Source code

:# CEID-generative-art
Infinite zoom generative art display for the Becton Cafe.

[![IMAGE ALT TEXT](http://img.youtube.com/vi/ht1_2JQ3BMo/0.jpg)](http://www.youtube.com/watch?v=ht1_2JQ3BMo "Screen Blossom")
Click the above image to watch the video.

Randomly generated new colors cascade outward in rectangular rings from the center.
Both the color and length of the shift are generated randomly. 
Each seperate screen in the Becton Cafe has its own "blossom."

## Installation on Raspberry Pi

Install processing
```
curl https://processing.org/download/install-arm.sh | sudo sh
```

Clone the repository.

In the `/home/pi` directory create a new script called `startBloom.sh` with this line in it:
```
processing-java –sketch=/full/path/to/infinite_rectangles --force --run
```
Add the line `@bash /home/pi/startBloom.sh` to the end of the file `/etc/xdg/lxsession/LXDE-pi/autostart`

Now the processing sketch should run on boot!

# # # # # # #

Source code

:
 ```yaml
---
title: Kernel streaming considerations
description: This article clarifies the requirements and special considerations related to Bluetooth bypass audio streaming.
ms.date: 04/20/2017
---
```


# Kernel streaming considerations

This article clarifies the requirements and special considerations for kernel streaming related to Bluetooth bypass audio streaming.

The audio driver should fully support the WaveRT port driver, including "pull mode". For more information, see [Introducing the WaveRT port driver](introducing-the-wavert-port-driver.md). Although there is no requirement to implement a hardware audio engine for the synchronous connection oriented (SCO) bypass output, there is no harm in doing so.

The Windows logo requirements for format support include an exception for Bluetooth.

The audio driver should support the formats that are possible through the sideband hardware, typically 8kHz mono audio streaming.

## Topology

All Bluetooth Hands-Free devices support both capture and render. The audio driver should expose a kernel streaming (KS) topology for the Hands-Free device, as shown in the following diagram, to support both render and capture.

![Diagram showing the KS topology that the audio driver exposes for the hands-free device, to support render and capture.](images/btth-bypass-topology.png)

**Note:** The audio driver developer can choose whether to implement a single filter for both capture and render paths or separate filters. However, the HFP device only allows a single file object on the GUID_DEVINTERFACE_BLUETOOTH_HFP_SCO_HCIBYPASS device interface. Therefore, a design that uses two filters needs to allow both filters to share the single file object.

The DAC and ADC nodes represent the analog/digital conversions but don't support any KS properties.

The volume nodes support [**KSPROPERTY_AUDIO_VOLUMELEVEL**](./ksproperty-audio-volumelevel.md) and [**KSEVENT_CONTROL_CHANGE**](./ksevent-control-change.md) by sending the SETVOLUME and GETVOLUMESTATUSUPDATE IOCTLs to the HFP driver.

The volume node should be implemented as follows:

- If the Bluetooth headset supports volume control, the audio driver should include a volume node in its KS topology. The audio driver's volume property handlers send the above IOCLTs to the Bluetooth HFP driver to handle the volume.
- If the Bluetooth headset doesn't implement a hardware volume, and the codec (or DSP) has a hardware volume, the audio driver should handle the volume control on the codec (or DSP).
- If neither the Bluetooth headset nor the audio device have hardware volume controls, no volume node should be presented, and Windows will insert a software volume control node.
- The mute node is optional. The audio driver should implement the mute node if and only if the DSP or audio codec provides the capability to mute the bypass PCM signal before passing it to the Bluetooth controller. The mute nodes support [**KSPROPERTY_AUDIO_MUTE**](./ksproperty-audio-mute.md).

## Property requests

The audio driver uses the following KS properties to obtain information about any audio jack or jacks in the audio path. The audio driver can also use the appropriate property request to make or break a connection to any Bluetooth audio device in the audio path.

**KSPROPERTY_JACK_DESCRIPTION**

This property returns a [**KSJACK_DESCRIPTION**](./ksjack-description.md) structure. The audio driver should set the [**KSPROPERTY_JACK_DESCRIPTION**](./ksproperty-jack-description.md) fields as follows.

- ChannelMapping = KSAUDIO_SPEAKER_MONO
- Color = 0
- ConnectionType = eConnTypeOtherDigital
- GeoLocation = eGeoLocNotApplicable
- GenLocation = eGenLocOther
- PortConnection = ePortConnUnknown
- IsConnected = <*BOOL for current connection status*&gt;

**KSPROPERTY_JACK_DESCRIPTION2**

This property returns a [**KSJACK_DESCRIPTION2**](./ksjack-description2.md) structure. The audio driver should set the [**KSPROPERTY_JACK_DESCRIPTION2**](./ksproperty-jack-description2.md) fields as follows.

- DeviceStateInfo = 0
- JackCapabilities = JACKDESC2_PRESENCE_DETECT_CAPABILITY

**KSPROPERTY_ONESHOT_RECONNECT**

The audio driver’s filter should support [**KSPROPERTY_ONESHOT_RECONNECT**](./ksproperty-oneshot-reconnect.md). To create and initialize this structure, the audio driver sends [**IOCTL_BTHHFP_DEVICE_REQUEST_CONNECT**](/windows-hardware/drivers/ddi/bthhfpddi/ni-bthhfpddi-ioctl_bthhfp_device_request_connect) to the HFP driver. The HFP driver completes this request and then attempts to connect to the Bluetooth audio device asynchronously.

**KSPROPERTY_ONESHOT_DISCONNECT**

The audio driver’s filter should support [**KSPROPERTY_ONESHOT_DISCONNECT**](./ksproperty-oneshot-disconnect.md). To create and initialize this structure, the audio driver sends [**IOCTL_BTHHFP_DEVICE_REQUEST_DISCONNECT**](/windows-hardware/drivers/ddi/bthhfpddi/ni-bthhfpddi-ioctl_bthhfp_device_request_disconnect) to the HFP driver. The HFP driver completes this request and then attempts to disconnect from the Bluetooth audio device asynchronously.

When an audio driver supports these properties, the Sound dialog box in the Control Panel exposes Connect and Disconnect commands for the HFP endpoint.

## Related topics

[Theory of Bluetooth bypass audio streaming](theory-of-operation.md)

# # # # # # #

ACTIVITY: Take the entries above and return only the lines from the one with "directory create a" to the one with "Now the processing sketch should run on boot!", both included, unchanged.

FINAL ANSWER:
In the `/home/pi` directory create a new script called `startBloom.sh` with this line in it:
```
processing-java –sketch=/full/path/to/infinite_rectangles --force --run
```
Add the line `@bash /home/pi/startBloom.sh` to the end of the file `/etc/xdg/lxsession/LXDE-pi/autostart`

Now the processing sketch should run on boot!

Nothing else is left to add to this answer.